WHAT THE TASK ASKS:
Show every line of the records below that contains the word "польской".

[GIVEN ENTRIES]

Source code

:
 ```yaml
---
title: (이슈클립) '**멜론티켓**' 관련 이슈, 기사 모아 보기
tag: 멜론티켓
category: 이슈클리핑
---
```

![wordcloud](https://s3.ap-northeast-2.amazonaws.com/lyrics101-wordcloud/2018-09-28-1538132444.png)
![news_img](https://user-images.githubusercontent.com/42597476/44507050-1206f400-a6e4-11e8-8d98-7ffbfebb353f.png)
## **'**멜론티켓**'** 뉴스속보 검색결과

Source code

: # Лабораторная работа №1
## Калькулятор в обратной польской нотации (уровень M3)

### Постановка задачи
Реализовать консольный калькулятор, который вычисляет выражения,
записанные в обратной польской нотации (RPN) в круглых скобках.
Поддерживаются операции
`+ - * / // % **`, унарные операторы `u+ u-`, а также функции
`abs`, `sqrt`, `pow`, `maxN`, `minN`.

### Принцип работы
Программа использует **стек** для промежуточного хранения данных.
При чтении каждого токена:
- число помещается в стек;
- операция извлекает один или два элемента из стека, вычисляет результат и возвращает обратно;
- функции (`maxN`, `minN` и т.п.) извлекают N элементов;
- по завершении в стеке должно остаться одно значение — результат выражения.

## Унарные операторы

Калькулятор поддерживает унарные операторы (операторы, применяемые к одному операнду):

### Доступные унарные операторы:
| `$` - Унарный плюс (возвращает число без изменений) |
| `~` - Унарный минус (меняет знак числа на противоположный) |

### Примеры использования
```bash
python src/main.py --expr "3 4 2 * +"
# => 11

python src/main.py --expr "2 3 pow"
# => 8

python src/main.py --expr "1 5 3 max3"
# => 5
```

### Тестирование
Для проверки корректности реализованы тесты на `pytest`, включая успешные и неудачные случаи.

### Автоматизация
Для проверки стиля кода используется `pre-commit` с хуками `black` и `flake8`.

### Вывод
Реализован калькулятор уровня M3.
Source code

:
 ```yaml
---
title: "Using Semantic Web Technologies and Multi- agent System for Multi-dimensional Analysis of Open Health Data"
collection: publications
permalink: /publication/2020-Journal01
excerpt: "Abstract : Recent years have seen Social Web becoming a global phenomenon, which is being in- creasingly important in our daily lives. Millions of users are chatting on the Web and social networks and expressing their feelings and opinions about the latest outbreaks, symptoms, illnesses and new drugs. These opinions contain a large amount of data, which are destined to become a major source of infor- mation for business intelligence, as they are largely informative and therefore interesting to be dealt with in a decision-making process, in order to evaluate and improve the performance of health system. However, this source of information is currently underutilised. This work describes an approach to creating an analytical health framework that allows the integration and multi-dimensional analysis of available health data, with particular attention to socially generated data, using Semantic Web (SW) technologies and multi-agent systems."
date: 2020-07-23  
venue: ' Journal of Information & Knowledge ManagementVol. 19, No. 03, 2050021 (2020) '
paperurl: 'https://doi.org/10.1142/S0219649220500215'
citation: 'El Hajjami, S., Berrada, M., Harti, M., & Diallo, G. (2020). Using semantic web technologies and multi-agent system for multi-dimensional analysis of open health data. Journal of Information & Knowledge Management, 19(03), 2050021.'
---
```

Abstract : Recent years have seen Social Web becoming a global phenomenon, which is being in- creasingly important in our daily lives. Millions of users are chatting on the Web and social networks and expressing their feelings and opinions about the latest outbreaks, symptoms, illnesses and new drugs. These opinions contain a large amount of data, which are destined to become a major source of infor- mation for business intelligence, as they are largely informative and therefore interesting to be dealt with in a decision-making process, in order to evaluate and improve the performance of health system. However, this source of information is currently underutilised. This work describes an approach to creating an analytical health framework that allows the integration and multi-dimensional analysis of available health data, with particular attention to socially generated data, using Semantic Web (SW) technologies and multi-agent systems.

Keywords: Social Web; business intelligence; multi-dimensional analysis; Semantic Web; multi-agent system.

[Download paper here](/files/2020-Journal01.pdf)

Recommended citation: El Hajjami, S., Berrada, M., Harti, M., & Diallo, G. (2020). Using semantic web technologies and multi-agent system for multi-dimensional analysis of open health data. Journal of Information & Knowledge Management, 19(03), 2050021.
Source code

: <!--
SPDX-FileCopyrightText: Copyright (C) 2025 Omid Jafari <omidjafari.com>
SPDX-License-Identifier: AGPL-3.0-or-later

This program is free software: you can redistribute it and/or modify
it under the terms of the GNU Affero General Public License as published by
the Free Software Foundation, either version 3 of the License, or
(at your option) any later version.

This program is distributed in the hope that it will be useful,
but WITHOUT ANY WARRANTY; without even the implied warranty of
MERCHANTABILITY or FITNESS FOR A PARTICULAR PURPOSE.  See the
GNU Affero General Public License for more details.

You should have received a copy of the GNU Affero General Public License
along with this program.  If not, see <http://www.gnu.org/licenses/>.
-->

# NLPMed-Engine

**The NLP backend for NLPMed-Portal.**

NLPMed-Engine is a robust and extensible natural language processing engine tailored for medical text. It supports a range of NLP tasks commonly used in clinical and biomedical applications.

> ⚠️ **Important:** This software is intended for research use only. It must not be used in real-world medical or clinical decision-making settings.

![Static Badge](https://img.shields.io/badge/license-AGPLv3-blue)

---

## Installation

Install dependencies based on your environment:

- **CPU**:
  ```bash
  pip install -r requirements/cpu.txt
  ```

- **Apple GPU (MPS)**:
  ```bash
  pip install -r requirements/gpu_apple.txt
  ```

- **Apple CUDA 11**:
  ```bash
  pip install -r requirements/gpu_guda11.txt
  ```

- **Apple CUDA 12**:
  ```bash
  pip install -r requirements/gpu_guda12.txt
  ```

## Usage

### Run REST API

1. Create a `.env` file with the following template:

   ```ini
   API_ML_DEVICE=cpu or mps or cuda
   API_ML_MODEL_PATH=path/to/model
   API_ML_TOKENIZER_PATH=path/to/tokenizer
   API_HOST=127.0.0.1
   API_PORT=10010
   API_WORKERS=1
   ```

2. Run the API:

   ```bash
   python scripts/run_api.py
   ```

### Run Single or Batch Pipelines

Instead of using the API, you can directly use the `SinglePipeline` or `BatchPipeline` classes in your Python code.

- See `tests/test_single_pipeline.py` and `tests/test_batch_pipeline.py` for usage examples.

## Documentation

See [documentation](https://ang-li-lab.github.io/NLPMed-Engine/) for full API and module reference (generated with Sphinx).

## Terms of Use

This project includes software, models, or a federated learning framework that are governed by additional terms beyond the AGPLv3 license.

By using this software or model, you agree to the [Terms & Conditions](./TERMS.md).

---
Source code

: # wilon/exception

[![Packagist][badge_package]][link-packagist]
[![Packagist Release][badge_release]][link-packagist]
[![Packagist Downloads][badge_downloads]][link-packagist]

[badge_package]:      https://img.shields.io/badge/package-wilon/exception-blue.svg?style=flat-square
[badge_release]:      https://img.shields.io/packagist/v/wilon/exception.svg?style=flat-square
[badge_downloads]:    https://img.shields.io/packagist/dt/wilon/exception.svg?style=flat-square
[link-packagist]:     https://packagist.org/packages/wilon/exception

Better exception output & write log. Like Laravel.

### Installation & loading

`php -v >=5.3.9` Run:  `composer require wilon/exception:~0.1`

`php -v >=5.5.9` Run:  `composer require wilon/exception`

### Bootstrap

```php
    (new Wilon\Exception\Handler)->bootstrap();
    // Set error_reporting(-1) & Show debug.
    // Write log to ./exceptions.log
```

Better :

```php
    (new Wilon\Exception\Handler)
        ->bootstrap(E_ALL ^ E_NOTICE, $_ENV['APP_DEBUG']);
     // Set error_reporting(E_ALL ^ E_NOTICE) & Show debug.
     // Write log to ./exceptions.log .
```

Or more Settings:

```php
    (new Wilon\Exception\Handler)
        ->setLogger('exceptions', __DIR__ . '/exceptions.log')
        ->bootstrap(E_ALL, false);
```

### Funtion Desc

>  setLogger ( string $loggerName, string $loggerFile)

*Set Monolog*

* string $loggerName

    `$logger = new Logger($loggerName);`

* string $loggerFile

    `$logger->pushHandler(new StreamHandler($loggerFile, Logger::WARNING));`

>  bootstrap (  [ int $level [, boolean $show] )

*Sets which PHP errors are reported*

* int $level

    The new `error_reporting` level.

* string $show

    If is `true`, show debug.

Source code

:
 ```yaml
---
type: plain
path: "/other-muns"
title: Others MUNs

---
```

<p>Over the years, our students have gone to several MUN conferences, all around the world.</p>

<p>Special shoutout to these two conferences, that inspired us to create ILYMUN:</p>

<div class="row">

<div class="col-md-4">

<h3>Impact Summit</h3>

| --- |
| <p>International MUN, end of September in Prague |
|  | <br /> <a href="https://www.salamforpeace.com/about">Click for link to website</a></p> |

[/GIVEN ENTRIES]

YOUR RESPONSE:
## Калькулятор в обратной польской нотации (уровень M3)
записанные в обратной польской нотации (RPN) в круглых скобках.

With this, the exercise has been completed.